Energy Conversion and Management, Vol.180, 1268-1280, 2019
Thermodynamic analysis of a novel hybrid thermochemical-compressed air energy storage system powered by wind, solar and/or off-peak electricity
In this paper, a hybrid energy storage system based on integrated thermochemical and compressed air energy storage is proposed. This hybrid system can store energy from wind, solar and/or off-peak electricity simultaneously. In the energy charging process, the concentrated solar heat is used to provide heat for the endothermal reduction of tricobalt tetroxide to cobalt monoxide. Meanwhile, wind energy is employed to drive a series of compressors for compressing the input ambient air. The products (cobalt monoxide and compressed air) are then stored temporarily. In the energy discharging process, the compressed air is released to oxidize cobalt monoxide which generates high-quality heat. The superheated and pressurized air is then used for electricity generation via air turbines. In conventional compressed air energy storage, natural gas is employed for superheating the compressed air.
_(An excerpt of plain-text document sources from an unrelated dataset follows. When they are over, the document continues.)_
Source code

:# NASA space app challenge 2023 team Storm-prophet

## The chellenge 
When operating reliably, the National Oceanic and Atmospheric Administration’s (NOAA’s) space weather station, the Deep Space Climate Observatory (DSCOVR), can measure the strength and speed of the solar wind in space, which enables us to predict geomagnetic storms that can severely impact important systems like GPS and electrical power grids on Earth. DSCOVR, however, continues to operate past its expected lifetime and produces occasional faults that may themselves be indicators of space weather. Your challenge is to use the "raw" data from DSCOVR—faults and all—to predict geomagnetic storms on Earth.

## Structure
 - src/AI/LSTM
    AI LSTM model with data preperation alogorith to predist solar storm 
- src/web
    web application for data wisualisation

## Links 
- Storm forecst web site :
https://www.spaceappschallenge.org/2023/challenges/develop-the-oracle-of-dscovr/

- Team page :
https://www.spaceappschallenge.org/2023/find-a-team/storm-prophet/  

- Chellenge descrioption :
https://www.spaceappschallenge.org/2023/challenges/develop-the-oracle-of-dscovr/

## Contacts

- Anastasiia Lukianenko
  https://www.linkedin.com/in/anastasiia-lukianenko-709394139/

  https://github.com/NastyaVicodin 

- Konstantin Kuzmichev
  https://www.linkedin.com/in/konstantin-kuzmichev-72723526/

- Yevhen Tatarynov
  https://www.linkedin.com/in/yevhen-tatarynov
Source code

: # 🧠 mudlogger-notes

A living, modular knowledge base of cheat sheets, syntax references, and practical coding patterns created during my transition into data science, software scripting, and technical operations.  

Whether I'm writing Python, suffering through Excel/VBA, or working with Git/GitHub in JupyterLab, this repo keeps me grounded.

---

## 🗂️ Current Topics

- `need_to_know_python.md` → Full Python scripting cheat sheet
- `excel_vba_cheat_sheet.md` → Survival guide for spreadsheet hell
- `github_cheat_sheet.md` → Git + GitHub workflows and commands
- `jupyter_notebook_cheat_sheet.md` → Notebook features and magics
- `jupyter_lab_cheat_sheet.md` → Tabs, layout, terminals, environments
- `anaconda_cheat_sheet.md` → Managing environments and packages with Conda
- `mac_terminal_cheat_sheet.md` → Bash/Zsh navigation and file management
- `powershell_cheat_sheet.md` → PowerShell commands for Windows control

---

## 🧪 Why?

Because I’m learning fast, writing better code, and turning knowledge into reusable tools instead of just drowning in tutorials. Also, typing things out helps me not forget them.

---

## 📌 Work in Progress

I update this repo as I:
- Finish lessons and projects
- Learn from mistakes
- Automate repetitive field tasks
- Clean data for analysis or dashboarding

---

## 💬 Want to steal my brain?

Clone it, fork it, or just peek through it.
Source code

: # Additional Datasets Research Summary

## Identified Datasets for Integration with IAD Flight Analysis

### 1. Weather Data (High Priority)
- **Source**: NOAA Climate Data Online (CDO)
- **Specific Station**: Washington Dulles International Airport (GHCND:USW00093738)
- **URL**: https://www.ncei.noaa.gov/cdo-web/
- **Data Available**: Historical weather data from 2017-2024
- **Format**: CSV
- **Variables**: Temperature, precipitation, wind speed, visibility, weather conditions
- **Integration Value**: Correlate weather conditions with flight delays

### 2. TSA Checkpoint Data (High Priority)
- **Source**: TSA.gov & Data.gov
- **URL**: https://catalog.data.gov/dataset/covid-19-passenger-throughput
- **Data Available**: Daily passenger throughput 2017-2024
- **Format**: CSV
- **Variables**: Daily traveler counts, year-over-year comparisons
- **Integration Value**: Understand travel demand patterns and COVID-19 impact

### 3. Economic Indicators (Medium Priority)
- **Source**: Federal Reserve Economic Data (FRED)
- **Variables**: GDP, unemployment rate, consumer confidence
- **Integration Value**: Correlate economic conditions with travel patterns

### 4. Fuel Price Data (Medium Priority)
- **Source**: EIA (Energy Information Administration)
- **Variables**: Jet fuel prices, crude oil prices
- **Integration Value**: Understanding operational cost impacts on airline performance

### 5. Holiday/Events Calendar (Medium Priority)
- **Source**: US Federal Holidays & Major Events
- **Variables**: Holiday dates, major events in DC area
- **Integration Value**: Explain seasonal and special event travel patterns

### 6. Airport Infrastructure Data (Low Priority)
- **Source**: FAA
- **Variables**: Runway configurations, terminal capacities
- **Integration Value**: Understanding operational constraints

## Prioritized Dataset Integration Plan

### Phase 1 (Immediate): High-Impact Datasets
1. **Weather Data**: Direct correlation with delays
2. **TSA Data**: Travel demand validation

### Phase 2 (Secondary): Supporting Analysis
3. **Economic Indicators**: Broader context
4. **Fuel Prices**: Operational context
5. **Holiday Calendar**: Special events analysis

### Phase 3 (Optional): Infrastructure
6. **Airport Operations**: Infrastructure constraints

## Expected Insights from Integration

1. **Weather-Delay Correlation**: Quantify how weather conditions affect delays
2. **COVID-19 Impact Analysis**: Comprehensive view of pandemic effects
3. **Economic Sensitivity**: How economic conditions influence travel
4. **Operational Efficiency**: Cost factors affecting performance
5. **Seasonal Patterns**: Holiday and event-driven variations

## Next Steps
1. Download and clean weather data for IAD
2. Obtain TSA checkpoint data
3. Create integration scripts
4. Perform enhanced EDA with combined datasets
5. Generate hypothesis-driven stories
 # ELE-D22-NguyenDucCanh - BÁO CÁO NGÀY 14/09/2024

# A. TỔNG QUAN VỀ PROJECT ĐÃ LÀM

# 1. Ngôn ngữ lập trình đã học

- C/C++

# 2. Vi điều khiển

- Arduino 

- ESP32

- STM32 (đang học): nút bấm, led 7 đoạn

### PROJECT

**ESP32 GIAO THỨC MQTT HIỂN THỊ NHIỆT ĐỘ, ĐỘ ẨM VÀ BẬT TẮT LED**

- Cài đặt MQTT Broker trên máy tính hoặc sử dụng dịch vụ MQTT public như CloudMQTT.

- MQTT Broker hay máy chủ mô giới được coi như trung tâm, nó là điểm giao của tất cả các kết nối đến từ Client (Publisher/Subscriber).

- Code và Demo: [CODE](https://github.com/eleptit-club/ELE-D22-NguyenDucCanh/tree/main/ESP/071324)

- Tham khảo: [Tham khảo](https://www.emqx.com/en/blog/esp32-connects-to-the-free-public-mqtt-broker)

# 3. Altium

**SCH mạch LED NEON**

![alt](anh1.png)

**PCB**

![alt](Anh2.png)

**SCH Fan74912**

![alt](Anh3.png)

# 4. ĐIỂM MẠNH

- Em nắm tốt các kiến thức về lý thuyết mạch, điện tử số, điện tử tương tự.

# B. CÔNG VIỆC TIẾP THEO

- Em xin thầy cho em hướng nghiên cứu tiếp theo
By contrast, the proposed hybrid system completely eliminates the use of fossil fuel and replaces it with the exothermal oxidation heat of cobalt monoxide, which originates from solar energy. Moreover, cobalt oxides can be stored at ambient temperature for an extended period without any insulation requirements, which renders the system to be a long-term energy storage solution. According to the thermodynamic analysis, the hybrid system can achieve a round trip efficiency of 56.4% with an energy storage density of 3.9?kWh/m(3). Meanwhile, the proposed system has an overall exergy efficiency of 75.6% with the largest exergy destruction process taking place in the intercoolers. The sensitivity analysis demonstrates that the round trip efficiency is mostly sensitive to the reactivity of cobalt monoxide, the isentropic efficiency of compressors and turbines, and cavern operating pressures.